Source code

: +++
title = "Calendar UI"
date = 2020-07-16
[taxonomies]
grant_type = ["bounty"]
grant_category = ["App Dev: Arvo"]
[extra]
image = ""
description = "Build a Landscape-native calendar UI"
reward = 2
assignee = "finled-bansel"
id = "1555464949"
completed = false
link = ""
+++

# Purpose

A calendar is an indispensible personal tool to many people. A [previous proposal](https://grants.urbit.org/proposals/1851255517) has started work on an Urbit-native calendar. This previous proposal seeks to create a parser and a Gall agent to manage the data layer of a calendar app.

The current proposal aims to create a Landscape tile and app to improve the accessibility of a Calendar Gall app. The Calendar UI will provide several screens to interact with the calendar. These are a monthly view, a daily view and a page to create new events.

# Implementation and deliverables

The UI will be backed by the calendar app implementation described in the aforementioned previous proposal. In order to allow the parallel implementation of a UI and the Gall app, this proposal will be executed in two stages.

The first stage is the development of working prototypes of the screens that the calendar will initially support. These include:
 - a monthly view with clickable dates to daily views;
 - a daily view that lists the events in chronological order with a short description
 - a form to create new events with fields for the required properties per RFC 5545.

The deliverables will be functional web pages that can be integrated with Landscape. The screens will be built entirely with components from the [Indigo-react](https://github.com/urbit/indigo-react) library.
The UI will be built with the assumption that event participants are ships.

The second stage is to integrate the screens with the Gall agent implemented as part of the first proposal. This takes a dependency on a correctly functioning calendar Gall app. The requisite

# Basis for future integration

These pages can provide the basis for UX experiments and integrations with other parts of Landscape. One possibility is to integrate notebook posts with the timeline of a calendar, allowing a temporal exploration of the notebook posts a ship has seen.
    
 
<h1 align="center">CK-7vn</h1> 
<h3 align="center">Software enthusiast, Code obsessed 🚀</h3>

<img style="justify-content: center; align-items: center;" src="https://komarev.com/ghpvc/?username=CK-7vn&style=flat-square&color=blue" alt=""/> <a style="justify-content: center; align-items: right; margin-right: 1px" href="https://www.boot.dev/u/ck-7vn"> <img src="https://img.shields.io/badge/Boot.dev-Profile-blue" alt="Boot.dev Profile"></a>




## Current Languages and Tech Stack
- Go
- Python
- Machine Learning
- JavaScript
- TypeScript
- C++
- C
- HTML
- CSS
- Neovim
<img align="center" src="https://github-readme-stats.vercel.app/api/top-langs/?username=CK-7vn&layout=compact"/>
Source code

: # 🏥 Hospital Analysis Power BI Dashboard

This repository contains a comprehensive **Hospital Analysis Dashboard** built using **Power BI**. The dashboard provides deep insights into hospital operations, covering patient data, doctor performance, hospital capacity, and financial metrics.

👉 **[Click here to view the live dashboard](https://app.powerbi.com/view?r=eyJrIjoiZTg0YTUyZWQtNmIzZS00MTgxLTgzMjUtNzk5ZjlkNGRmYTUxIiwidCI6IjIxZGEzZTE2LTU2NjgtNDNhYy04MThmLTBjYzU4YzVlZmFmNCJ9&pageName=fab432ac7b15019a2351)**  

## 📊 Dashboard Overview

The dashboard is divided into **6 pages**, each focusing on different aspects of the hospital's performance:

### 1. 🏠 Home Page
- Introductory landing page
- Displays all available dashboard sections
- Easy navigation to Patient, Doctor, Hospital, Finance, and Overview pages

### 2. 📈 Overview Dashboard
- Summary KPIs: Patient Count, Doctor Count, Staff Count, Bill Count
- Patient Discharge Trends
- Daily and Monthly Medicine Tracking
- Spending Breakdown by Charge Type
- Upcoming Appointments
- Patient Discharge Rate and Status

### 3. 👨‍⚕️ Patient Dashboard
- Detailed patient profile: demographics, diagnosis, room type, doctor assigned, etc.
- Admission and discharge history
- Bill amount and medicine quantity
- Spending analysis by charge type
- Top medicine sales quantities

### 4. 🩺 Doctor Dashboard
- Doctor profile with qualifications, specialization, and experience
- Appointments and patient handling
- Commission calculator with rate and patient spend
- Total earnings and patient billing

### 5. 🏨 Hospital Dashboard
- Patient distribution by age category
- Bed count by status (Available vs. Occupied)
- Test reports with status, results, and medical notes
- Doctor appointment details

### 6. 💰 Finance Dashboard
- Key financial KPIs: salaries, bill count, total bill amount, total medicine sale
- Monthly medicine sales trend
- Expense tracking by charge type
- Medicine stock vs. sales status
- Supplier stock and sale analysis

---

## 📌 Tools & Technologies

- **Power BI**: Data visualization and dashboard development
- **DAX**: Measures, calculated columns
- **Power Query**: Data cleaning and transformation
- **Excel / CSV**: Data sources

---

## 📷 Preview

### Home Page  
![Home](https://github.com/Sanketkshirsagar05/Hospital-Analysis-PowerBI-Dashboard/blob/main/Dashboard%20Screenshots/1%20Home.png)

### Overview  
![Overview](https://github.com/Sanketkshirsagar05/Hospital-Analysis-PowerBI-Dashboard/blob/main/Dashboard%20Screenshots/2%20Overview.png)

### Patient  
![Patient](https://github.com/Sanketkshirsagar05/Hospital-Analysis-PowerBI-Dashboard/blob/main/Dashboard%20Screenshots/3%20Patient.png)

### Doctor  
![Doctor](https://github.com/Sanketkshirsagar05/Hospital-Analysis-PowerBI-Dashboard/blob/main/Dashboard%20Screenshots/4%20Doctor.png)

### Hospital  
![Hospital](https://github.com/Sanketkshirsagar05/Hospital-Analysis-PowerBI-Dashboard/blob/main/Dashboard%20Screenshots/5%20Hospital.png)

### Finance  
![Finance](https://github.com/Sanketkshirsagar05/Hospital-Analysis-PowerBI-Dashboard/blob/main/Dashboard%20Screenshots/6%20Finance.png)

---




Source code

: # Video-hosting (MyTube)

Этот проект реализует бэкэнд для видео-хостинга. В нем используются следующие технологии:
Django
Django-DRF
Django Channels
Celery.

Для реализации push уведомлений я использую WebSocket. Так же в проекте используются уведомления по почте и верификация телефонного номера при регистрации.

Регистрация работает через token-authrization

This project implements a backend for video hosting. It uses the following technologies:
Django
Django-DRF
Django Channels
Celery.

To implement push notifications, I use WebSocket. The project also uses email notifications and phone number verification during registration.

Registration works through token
====================
TASK: Would you output, from the records above, exactly the run of lines that starts at the line containing "# Basis for future integration" and ends at the line containing "- Easy navigation", and only that run?

RESPONSE AREA:
# Basis for future integration

These pages can provide the basis for UX experiments and integrations with other parts of Landscape. One possibility is to integrate notebook posts with the timeline of a calendar, allowing a temporal exploration of the notebook posts a ship has seen.
    
 
<h1 align="center">CK-7vn</h1> 
<h3 align="center">Software enthusiast, Code obsessed 🚀</h3>

<img style="justify-content: center; align-items: center;" src="https://komarev.com/ghpvc/?username=CK-7vn&style=flat-square&color=blue" alt=""/> <a style="justify-content: center; align-items: right; margin-right: 1px" href="https://www.boot.dev/u/ck-7vn"> <img src="https://img.shields.io/badge/Boot.dev-Profile-blue" alt="Boot.dev Profile"></a>




## Current Languages and Tech Stack
- Go
- Python
- Machine Learning
- JavaScript
- TypeScript
- C++
- C
- HTML
- CSS
- Neovim
<img align="center" src="https://github-readme-stats.vercel.app/api/top-langs/?username=CK-7vn&layout=compact"/>
Source code

: # 🏥 Hospital Analysis Power BI Dashboard

This repository contains a comprehensive **Hospital Analysis Dashboard** built using **Power BI**. The dashboard provides deep insights into hospital operations, covering patient data, doctor performance, hospital capacity, and financial metrics.

👉 **[Click here to view the live dashboard](https://app.powerbi.com/view?r=eyJrIjoiZTg0YTUyZWQtNmIzZS00MTgxLTgzMjUtNzk5ZjlkNGRmYTUxIiwidCI6IjIxZGEzZTE2LTU2NjgtNDNhYy04MThmLTBjYzU4YzVlZmFmNCJ9&pageName=fab432ac7b15019a2351)**  

## 📊 Dashboard Overview

The dashboard is divided into **6 pages**, each focusing on different aspects of the hospital's performance:

### 1. 🏠 Home Page
- Introductory landing page
- Displays all available dashboard sections
- Easy navigation to Patient, Doctor, Hospital, Finance, and Overview pages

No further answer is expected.